Records:
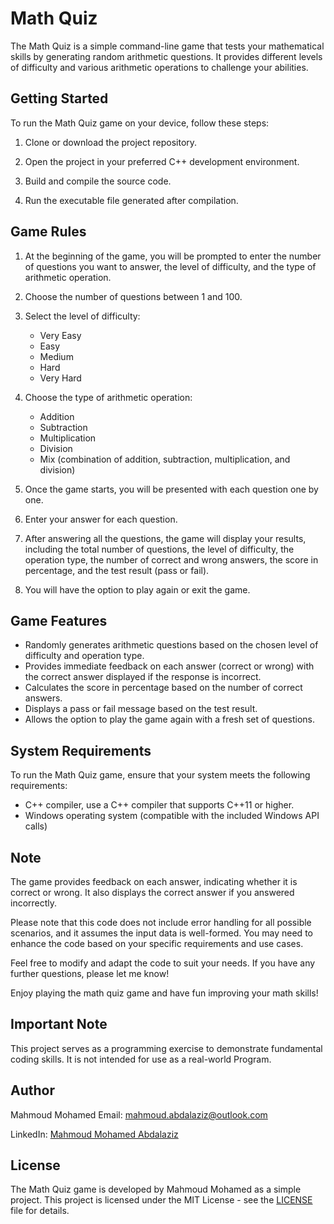 # Math Quiz

The Math Quiz is a simple command-line game that tests your mathematical skills by generating random arithmetic questions. It provides different levels of difficulty and various arithmetic operations to challenge your abilities.

## Getting Started

To run the Math Quiz game on your device, follow these steps:

1. Clone or download the project repository.

2. Open the project in your preferred C++ development environment.

3. Build and compile the source code.

4. Run the executable file generated after compilation.

## Game Rules

1. At the beginning of the game, you will be prompted to enter the number of questions you want to answer, the level of difficulty, and the type of arithmetic operation.

2. Choose the number of questions between 1 and 100.

3. Select the level of difficulty:

    - Very Easy
    - Easy
    - Medium
    - Hard
    - Very Hard

4. Choose the type of arithmetic operation:

    - Addition
    - Subtraction
    - Multiplication
    - Division
    - Mix (combination of addition, subtraction, multiplication, and division)

5. Once the game starts, you will be presented with each question one by one.

6. Enter your answer for each question.

7. After answering all the questions, the game will display your results, including the total number of questions, the level of difficulty, the operation type, the number of correct and wrong answers, the score in percentage, and the test result (pass or fail).

8. You will have the option to play again or exit the game.

## Game Features

- Randomly generates arithmetic questions based on the chosen level of difficulty and operation type.
- Provides immediate feedback on each answer (correct or wrong) with the correct answer displayed if the response is incorrect.
- Calculates the score in percentage based on the number of correct answers.
- Displays a pass or fail message based on the test result.
- Allows the option to play the game again with a fresh set of questions.

## System Requirements

To run the Math Quiz game, ensure that your system meets the following requirements:

- C++ compiler, use a C++ compiler that supports C++11 or higher.
- Windows operating system (compatible with the included Windows API calls)

## Note
The game provides feedback on each answer, indicating whether it is correct or wrong. It also displays the correct answer if you answered incorrectly.

Please note that this code does not include error handling for all possible scenarios, and it assumes the input data is well-formed. You may need to enhance the code based on your specific requirements and use cases.

Feel free to modify and adapt the code to suit your needs. If you have any further questions, please let me know!

Enjoy playing the math quiz game and have fun improving your math skills!

## Important Note

This project serves as a programming exercise to demonstrate fundamental coding skills. It is not intended for use as a real-world Program.

## Author

Mahmoud Mohamed
Email: mahmoud.abdalaziz@outlook.com

LinkedIn: [Mahmoud Mohamed Abdalaziz](https://www.linkedin.com/in/mahmoud-mohamed-abd/)

## License

The Math Quiz game is developed by Mahmoud Mohamed as a simple project.
This project is licensed under the MIT License - see the [LICENSE](LICENSE) file for details.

What to produce:
Set down the data above exactly as written. Omit the pictures.

Your response:
 # Math Quiz

The Math Quiz is a simple command-line game that tests your mathematical skills by generating random arithmetic questions. It provides different levels of difficulty and various arithmetic operations to challenge your abilities.

## Getting Started

To run the Math Quiz game on your device, follow these steps:

1. Clone or download the project repository.

2. Open the project in your preferred C++ development environment.

3. Build and compile the source code.

4. Run the executable file generated after compilation.

## Game Rules

1. At the beginning of the game, you will be prompted to enter the number of questions you want to answer, the level of difficulty, and the type of arithmetic operation.

2. Choose the number of questions between 1 and 100.

3. Select the level of difficulty:

    - Very Easy
    - Easy
    - Medium
    - Hard
    - Very Hard

4. Choose the type of arithmetic operation:

    - Addition
    - Subtraction
    - Multiplication
    - Division
    - Mix (combination of addition, subtraction, multiplication, and division)

5. Once the game starts, you will be presented with each question one by one.

6. Enter your answer for each question.

7. After answering all the questions, the game will display your results, including the total number of questions, the level of difficulty, the operation type, the number of correct and wrong answers, the score in percentage, and the test result (pass or fail).

8. You will have the option to play again or exit the game.

## Game Features

- Randomly generates arithmetic questions based on the chosen level of difficulty and operation type.
- Provides immediate feedback on each answer (correct or wrong) with the correct answer displayed if the response is incorrect.
- Calculates the score in percentage based on the number of correct answers.
- Displays a pass or fail message based on the test result.
- Allows the option to play the game again with a fresh set of questions.

## System Requirements

To run the Math Quiz game, ensure that your system meets the following requirements:

- C++ compiler, use a C++ compiler that supports C++11 or higher.
- Windows operating system (compatible with the included Windows API calls)

## Note
The game provides feedback on each answer, indicating whether it is correct or wrong. It also displays the correct answer if you answered incorrectly.

Please note that this code does not include error handling for all possible scenarios, and it assumes the input data is well-formed. You may need to enhance the code based on your specific requirements and use cases.

Feel free to modify and adapt the code to suit your needs. If you have any further questions, please let me know!

Enjoy playing the math quiz game and have fun improving your math skills!

## Important Note

This project serves as a programming exercise to demonstrate fundamental coding skills. It is not intended for use as a real-world Program.

## Author

Mahmoud Mohamed
Email: mahmoud.abdalaziz@outlook.com

LinkedIn: [Mahmoud Mohamed Abdalaziz](https://www.linkedin.com/in/mahmoud-mohamed-abd/)

## License

The Math Quiz game is developed by Mahmoud Mohamed as a simple project.
This project is licensed under the MIT License - see the [LICENSE](LICENSE) file for details.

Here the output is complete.